At times, Campbell’s work is more like installation art than shopfitting, such as Campbell’s work at the Fortnum & Mason’s beauty floor, pictured at the top of the article. Campbell’s team savored the opportunity to preserve F&M’s wide-open floor plan, with a bright and airy look. Keeping things open was one of the major challenges, which PortView’s team of shopfitters negotiated by keeping all of the shop’s activities behind hoardings, preserving the minimalist aesthetic.
A custom chandelier would prove to be the other most significant challenge facing the shopfitters – a challenge over which they clearly triumphed. Despite the lightweight, steel-and-chrome design, there is some heavy lifting going on, with a steel grid beneath the ceiling, supporting the massive chandelier, which also boasts an innovative control system.

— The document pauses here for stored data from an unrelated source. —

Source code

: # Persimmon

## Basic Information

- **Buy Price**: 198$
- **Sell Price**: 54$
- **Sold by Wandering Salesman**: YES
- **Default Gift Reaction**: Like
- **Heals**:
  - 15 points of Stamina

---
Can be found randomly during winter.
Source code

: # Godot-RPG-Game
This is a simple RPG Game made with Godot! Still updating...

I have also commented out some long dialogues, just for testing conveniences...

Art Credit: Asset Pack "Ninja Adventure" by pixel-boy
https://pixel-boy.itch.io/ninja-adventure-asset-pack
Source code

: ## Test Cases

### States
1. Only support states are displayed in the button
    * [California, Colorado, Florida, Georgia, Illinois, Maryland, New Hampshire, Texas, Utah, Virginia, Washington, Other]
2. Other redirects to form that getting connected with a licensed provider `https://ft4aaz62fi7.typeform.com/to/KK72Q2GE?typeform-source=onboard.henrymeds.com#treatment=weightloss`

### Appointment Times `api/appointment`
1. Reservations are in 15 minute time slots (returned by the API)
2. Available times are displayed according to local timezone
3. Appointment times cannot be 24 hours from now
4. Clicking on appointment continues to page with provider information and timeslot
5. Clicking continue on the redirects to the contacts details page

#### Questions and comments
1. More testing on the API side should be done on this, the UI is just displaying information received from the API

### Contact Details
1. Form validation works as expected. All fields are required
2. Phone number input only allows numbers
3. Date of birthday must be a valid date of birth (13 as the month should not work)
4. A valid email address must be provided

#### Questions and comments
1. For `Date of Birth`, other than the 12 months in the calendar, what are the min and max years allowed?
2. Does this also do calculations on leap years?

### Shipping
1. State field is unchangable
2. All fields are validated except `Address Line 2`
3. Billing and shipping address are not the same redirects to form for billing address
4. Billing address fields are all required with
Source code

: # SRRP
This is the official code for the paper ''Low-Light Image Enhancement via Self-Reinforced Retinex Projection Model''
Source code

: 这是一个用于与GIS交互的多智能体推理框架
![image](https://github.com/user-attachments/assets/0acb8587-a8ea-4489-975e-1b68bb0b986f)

Speaking of the future of shopfitting, Andy Shaw from the retail services group Styles&Wood spoke on the rising trend of e-commerce and physical retail working hand-in-hand, “The convergence between e-commerce and brick and mortar stores, as part of the continued drive by retailers to hone their omnichannel strategies, is placing new demands on fit-out contracts. In addition to the increasing need to integrate click and collect points, more retailers are encouraging customers to browse online offers while in-store – helping to mitigate against the showrooming phenomenon. This, coupled with a need to maximise service lines in smaller shops as the trend to favour convenience stores rather than out-of-town superstores continues, is seeing rising demand for tablet and desktop devices to be featured in prominent locations in shops.’